Originally proposed for describing natural language grammars
by Noam Chomsky.

First grammar for palindromes:
S -> e | a | b | a S a | b S b
Here, S is a nonterminal symbol, a and b are terminal symbols,
e denotes the empty string.
Derivation: S -> a S a => a b S b a => a b b a

First grammar for arithmetic expressions:
exp -> exp op exp | ( exp ) | number
op  -> + | - | * | /
Here, exp and op are nonterminal symbols, "(", ")", number,
"+", "-", "*" and "/" are terminal symbols.
Derivation:
exp ->       exp     op exp
=> (     exp    ) *  4
=> ( exp op exp ) *  4
=> ( 2   +  3   ) *  4

First grammar for statements:
stmt -> identifier = exp ;
|  identifier (arg-part) ;
|  { stmt-list }
|  if (exp) stmt
|  if (exp) stmt else stmt
|  while (exp) stmt
exp  -> ...
arg-part -> e | arg-list
arg-list -> arg | arg , arg-list
arg  -> exp
stmt-list -> stmt | stmt stmt-list

First grammar for Lisp expressions:
lexp -> atom | list
atom -> number | identifier
list -> ( lexp-seq )
lexp-seq -> lexp | lexp-seq lexp
Derivation:
lexp ->  list => ( lexp-seq ) => ( lexp-seq lexp)
=>* ( lexp-seq lexp list ) =>* ( lexp 3 ( lexp-seq ) )
=>* ( * 3 ( lexp-seq lexp ) )
=>  ...
=>  ( * 3 ( + 4 5 ) )
We say: lexp =>* ( * 3 ( + 4 5 ) )

In practice we need good conventions to distinguish between
nonterminal symbols, terminal symbols (language tokens), and
symbols used in grammar (e.g., "|").

General definition of a context-free grammar (CFG):
A set of nonterminal symbols, including a start symbol S,
a set of terminal symbols, and a set of rules of the form
A -> a1 ... am                                    (m >= 0)
where A is a nonterminal and a1, ..., an are nonterminals
or terminals.
A -> s1 | s2 | ... | sn                           (n >= 1)
is simply an abbreviation for
A -> s1
...
A -> sn
L(G), the language defined by the CFG G, is the set of
sentences t1 t2 ... tu s.t. S =>* t1 ... tu, where t1, ..., tu
are terminal symbols (u >= 0).  I.e., L(G) is the set of
terminal sequences that can be derived from the start symbol
of G.  (Clearly, L(G) may be infinite.)

Leftmost and rightmost derivations:
A derivation is called leftmost (resp., rightmost) if,
at every step, we replace the leftmost (resp., rightmost)
nonterminal symbol by one of its right-hand sides.

Leftmost derivation:
exp -> exp op exp => 2 op exp => 2 + exp => 2 + 3

Rightmost derivation:
exp -> exp op exp => exp op 3 => exp + 3 => 2 + 3

Derivation trees provide an order-independent description of
how a sentence is derived from the start symbol of a grammar.

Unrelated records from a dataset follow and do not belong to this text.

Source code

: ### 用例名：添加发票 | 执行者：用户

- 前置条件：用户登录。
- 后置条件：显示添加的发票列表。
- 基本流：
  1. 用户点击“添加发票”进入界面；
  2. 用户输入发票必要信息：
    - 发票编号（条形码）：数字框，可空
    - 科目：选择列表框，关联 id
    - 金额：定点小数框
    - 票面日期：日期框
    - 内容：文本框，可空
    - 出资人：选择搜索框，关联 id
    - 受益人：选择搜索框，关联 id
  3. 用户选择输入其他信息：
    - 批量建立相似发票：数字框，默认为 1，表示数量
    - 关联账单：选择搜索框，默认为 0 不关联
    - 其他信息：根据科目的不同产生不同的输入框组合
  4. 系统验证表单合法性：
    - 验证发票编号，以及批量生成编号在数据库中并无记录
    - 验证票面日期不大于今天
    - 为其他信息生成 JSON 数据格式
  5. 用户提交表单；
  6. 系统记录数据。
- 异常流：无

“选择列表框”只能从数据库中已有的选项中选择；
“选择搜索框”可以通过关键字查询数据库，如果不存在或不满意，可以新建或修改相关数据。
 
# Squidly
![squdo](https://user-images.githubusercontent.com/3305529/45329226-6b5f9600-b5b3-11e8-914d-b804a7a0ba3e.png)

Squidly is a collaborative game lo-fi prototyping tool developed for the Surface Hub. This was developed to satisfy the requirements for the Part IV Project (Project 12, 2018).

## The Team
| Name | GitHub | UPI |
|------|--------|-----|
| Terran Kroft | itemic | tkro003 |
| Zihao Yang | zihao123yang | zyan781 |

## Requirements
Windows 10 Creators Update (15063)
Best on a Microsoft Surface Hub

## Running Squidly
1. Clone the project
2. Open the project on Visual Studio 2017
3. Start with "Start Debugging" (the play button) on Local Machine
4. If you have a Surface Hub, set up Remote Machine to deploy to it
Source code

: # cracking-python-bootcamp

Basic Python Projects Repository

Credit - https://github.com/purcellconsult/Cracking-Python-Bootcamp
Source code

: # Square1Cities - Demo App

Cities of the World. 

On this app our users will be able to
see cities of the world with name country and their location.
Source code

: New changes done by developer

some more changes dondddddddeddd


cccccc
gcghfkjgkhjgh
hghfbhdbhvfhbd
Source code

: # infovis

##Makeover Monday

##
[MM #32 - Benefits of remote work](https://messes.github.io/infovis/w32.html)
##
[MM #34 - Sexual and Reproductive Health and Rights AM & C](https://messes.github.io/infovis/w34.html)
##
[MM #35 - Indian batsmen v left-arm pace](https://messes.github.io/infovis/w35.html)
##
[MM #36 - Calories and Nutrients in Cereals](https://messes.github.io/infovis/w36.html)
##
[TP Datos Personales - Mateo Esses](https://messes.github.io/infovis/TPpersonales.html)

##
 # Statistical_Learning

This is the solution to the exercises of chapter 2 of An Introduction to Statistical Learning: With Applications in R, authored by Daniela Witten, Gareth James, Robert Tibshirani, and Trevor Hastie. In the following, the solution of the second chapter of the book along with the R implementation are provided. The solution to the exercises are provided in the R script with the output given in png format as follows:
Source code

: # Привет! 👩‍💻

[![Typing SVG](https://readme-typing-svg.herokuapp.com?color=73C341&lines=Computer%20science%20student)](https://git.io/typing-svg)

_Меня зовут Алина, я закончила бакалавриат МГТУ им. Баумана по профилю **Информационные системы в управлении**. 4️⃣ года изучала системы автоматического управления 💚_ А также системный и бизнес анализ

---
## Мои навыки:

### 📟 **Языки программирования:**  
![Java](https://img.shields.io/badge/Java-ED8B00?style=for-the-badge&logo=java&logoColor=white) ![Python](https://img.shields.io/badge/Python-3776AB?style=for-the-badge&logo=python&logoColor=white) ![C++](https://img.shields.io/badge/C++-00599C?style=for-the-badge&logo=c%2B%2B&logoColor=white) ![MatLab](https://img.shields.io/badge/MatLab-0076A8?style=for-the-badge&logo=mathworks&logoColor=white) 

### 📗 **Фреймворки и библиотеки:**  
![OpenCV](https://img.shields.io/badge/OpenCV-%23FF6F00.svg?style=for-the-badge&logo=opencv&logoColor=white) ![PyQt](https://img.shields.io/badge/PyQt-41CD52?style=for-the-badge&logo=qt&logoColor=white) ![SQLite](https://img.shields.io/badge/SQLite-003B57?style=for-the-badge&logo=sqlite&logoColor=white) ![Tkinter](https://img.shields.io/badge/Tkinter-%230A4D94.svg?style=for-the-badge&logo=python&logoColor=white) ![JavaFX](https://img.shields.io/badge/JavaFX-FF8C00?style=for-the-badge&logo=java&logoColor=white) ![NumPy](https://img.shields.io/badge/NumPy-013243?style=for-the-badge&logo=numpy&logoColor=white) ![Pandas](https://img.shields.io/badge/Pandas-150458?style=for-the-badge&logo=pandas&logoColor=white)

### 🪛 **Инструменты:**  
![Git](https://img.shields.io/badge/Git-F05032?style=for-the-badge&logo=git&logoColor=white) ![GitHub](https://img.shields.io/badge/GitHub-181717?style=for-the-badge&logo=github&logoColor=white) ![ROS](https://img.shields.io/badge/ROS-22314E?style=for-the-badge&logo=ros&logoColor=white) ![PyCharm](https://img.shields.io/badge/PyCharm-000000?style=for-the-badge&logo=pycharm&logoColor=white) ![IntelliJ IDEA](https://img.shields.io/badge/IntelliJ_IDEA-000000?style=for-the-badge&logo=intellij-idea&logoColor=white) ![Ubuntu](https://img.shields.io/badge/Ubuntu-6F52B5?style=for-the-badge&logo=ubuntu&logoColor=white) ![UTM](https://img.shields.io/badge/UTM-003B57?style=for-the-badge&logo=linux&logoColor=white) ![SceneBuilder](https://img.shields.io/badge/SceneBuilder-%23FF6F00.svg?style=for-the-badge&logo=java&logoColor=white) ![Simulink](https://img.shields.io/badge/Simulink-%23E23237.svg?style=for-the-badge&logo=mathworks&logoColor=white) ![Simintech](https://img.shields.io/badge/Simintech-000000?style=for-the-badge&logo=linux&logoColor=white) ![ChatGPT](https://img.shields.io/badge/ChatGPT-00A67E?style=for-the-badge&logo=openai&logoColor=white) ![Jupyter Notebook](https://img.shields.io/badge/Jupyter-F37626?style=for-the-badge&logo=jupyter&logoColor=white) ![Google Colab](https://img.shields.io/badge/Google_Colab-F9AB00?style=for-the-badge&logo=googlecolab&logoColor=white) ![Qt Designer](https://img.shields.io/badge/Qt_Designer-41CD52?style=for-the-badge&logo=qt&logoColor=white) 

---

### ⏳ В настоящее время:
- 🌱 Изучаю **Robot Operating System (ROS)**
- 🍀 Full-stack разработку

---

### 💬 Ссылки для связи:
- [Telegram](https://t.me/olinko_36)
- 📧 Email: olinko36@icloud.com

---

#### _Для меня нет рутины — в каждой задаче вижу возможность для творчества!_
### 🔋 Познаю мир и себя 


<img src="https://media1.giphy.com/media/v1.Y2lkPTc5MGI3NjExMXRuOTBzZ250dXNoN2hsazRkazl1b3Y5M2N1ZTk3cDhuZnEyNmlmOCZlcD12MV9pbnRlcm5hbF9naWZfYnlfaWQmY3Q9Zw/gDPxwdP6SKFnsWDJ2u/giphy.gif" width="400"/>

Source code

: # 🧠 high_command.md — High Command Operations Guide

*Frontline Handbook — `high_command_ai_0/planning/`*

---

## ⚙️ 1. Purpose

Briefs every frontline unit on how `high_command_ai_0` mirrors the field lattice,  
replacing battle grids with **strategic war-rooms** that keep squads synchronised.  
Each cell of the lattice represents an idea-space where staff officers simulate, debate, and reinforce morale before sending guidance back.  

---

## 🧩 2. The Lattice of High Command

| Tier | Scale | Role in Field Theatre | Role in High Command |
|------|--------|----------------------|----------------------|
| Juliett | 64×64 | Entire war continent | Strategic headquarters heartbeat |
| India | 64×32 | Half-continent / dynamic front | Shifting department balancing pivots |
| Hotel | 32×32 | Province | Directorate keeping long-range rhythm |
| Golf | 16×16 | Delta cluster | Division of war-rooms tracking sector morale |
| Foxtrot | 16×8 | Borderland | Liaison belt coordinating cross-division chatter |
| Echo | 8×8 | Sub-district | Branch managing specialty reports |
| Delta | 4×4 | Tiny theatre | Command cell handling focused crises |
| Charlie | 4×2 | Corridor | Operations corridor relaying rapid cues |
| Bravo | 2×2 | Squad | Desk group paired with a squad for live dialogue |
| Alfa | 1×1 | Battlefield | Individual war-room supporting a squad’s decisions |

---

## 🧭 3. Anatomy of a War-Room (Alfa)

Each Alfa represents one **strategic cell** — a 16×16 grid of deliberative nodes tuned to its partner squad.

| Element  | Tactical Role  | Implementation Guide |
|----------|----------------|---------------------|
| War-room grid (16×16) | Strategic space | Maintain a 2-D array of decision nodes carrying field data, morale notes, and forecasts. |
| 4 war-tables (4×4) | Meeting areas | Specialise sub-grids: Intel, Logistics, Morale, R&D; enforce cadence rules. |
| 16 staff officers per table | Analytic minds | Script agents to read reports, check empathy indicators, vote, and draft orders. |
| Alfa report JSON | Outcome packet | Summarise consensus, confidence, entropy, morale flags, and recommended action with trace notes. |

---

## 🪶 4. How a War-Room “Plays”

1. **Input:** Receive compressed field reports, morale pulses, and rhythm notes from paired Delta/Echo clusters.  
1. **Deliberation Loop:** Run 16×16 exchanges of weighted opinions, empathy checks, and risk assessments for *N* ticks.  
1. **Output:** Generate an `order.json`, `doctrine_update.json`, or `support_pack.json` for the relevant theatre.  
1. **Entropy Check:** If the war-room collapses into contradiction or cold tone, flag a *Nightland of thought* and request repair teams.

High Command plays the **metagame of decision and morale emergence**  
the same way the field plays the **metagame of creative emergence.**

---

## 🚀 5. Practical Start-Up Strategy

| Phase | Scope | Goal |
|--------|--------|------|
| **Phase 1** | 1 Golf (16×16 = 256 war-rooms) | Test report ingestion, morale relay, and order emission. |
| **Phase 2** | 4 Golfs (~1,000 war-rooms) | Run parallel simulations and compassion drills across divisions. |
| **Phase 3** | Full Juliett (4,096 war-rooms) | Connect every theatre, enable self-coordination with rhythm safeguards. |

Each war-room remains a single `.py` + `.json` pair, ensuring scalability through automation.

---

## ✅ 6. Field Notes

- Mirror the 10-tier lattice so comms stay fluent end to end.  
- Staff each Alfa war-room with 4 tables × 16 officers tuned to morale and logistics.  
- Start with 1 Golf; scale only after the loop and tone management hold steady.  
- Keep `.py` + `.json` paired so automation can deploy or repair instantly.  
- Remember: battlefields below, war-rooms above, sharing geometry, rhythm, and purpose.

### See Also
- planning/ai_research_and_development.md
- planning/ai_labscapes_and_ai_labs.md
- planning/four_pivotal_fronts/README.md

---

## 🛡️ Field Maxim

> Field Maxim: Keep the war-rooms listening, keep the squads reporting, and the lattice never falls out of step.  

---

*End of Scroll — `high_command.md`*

(Examples of deivation trees for 2+3, 2+3*4, (2+3)*4, etc.)

So a sentence is in the language defined by a grammar if
it is the sequence of leaves of a derivation tree in the
language.

Context-free languages

A language is context-free if it is the language defined
by some context-free grammar.

Theorem: Every regular language is context-free

Context-free languages require automata with unbounded space
to recognise them, e.g., { a^m b^m | m >= 0 }, balanced
parenthesis strings, arithmetic expressions.

But this unbounded space only needs to be organised as a stack.

Indeed, a language is context-free (i.e., is defined by some
context-free grammar) if and only if it is recognised by some
nondeterministic pushdown (stack) automaton (cf. Kleene's theorem).

Note that checking whether a given language is the language
generated by a given contex-free grammar is an undecidable
problem.

Ambiguous grammars

Some grammars are better than others.
One bad property a grammar may have is ambiguity.
A grammar G is ambiguous if there exists a sentence in L(G)
with two distinct derivation trees.
E.g., 2 + 3 * 4 has two different derivation trees.
E.g., 2 - 3 - 4 has two different derivation trees.
Distinct derivation trees may have distinct "meanings",
in these examples, distinct values.  So ambiguous grammars
are undesirable.

Second grammar for arithmetic expressions:
exp    ->  term  |  exp addop term
term   ->  factor  |  term mulop factor
mulop  ->  *  |  /
factor ->  number  |  ( exp )

This grammar is (much) better than the previous one:
* It is unambiguous (requires proof)
* It captures operator precedence (mulops bind stronger
* It captures operator associativity (operators are left
associative, i.e., 2 - 3 - 4 is interpreted as (2 - 3) - 4)

Exercise: Modify this grammar to make mulops right associative.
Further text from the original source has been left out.